7. The Political/Economic Issues Section. In comparison to last year's plan, the political section this year was developed taking into account Latvia's invitation to join the alliance:
- The section is comprised of 6 sub-sections: Latvia's preparations to become a reliable NATO ally; Democracy, the rule of law and human rights; Civil-military co-operation; Economic development and policy priorities; Commitments and contributions to Euro-Atlantic security; Public information policy.
- The structure of the section reflects the progress and results achieved since Latvia submitted its last plan to NATO;
- In consideration of the dialogue that took place with NATO states, this year's section provides more detailed information about the process of social integration underway in Latvia;
- Special attention is paid to issues related to combating corruption;
- A separate point is devoted to the issue of the evaluation of history, incl. issues concerning the Holocaust, its research and events devoted to its remembrance, all of which are important to NATO member states, particularly the U.S.;
- Taking into account that after the events of September 11th 2001, states have been confronted with new security challenges created by the proliferation of asymmetric resources and the resulting increased level of threat, special attention is paid to Latvia's active observance of a policy of non-proliferation, and the strengthening of arms controls. Likewise, Latvia's contributions to the strengthening of international security are reflected (e.g. participation in international operations);
- Special attention is paid to Latvia's readiness to both continue and expand assistance to countries in transition, mainly the nations in the CIS region, by sharing with them Latvia's experience of successful internal reform and Euro-Atlantic integration;
- The economic section reflects the country's ability, given its level of economic development, to fulfil NATO commitments and obligations;
- The successful implementation of a public information policy designed to bolster support for NATO is mentioned separately. The success of this policy is reflected in the support of Latvia's residents for NATO (67.4% in June 2003).

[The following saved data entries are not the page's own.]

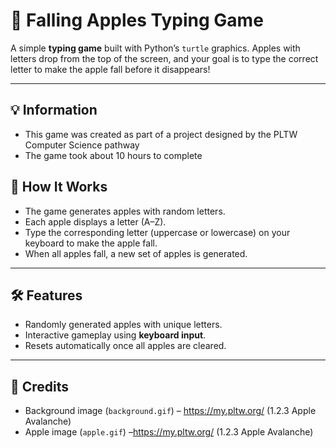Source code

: # 🍎 Falling Apples Typing Game

A simple **typing game** built with Python’s `turtle` graphics. Apples with letters drop from the top of the screen, and your goal is to type the correct letter to make the apple fall before it disappears!

---

## 💡 Information
- This game was created as part of a project designed by the PLTW Computer Science pathway
- The game took about 10 hours to complete

## 📖 How It Works
- The game generates apples with random letters.
- Each apple displays a letter (A–Z).
- Type the corresponding letter (uppercase or lowercase) on your keyboard to make the apple fall.
- When all apples fall, a new set of apples is generated.

---

## 🛠️ Features
- Randomly generated apples with unique letters.
- Interactive gameplay using **keyboard input**.
- Resets automatically once all apples are cleared.

---
## 🙏 Credits
- Background image (`background.gif`) – https://my.pltw.org/ (1.2.3 Apple Avalanche)
- Apple image (`apple.gif`) –https://my.pltw.org/ (1.2.3 Apple Avalanche)

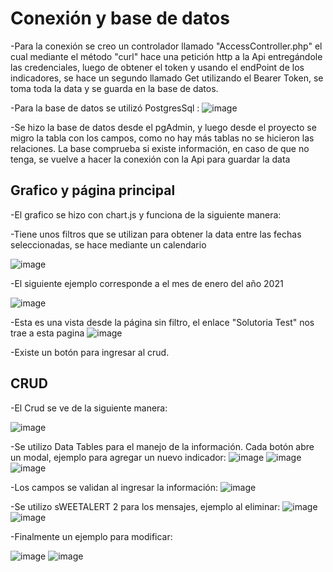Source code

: # Conexión y base de datos

-Para la conexión se creo un controlador llamado "AccessController.php" el cual mediante el método "curl" hace una petición http a la Api entregándole las credenciales, luego de obtener el token y usando el endPoint de los indicadores, se hace un segundo llamado Get utilizando el Bearer Token, se toma toda la data y se guarda en la base de datos.

-Para la base de datos se utilizó PostgresSql : 
![image](https://user-images.githubusercontent.com/46609963/217054192-a4d34caf-63a5-4b92-8321-e17366417a12.png)

-Se hizo la base de datos desde el pgAdmin, y luego desde el proyecto se migro la tabla con los campos, como no hay más tablas no se hicieron las relaciones.
La base comprueba si existe información, en caso de que no tenga, se vuelve a hacer la conexión con la Api para guardar la data

## Grafico y página principal

-El grafico se hizo con chart.js y funciona de la siguiente manera: 

-Tiene unos filtros que se utilizan para obtener la data entre las fechas seleccionadas, se hace mediante un calendario

![image](https://user-images.githubusercontent.com/46609963/217051159-837baee2-119d-4bb3-bbee-f0d476169dbb.png)

-El siguiente ejemplo corresponde a el mes de enero del año 2021

![image](https://user-images.githubusercontent.com/46609963/217051315-414210ef-31bc-40ba-a0ab-cbdca1f0c5ed.png)

-Esta es una vista desde la página sin filtro, el enlace "Solutoria Test" nos trae a esta pagina
![image](https://user-images.githubusercontent.com/46609963/217050892-4e713847-4886-4098-b081-21a9ca9c9599.png)

-Existe un botón para ingresar al crud.

## CRUD

-El Crud se ve de la siguiente manera: 

![image](https://user-images.githubusercontent.com/46609963/217055459-4a50b0f7-5d44-4a0f-b293-3f8f651fc07c.png)

-Se utilizo Data Tables para el manejo de la información. Cada botón abre un modal, ejemplo para agregar un nuevo indicador:
![image](https://user-images.githubusercontent.com/46609963/217055963-df5526a1-2510-462d-b9c3-8f2156ae0abb.png)
![image](https://user-images.githubusercontent.com/46609963/217056001-58448cc1-3abc-4426-a772-0ff8924bd091.png)
![image](https://user-images.githubusercontent.com/46609963/217056045-2d6ddc6c-54f8-4ef5-8036-552f32cfac87.png)

-Los campos se validan al ingresar la información: 
![image](https://user-images.githubusercontent.com/46609963/217057981-271fb276-a295-440c-b1f2-6e64eb13d4ee.png)


-Se utilizo sWEETALERT 2 para los mensajes, ejemplo al eliminar:
![image](https://user-images.githubusercontent.com/46609963/217056158-b52e1800-0985-4561-be24-9f3d4bd167d5.png)
![image](https://user-images.githubusercontent.com/46609963/217056197-c11bfdf5-ae44-470f-b642-ea9f97b13ecc.png)

-Finalmente un ejemplo para modificar: 

![image](https://user-images.githubusercontent.com/46609963/217056440-257fd001-e569-4267-9edc-6d434f5dcc49.png)
![image](https://user-images.githubusercontent.com/46609963/217056494-f3976696-0604-4801-9465-874b3e4a710a.png)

8. The Defence/Military Issues Section. This section reviews the development of the defence sector and places emphasis on both the most important tasks completed during Latvia's previous Annual National Program cycle and further plans for 2004.
9. Latvia's Timetable for Completion of Reforms committed Latvia to reviewing its National Defence Concept and the structure of its National Armed Forces by the end of 2003. This process is already underway and Latvia plans to discuss the reviewed force structure in a separate Defence Review Committee meeting.
10. The goal of this force structure review is to improve the capabilities of the National Armed Forces in the areas of mobility (deployable capabilities), sustainability and effective mission capabilities. The future specialization of the armed forces will also be considered during this review process. The goal of the process is to increase the sustainability of the armed forces. These capabilities will be included in the packet of Alliance Force Proposals and other NATO programs.
11. The main priorities for the development of the National Armed Forces are:
- the enhancement by the Land Forces of an infantry brigade with all-relevant combat support and combat service support capabilities. Plans have been made to reduce the number of military regions from four to two by the end of 2003. The restructuring of the territorial forces will continue in 2004.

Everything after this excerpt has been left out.